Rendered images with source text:
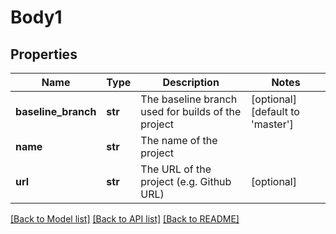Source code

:# Body1

## Properties
Name | Type | Description | Notes
------------ | ------------- | ------------- | -------------
**baseline_branch** | **str** | The baseline branch used for builds of the project | [optional] [default to 'master']
**name** | **str** | The name of the project | 
**url** | **str** | The URL of the project (e.g. Github URL) | [optional] 

[[Back to Model list]](../README.md#documentation-for-models) [[Back to API list]](../README.md#documentation-for-api-endpoints) [[Back to README]](../README.md)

■ Instructions to follow: Throughout the records above, find the lines in which the word "optional" appears and return them.

■ Expected output:
**baseline_branch** | **str** | The baseline branch used for builds of the project | [optional] [default to 'master']
**url** | **str** | The URL of the project (e.g. Github URL) | [optional] 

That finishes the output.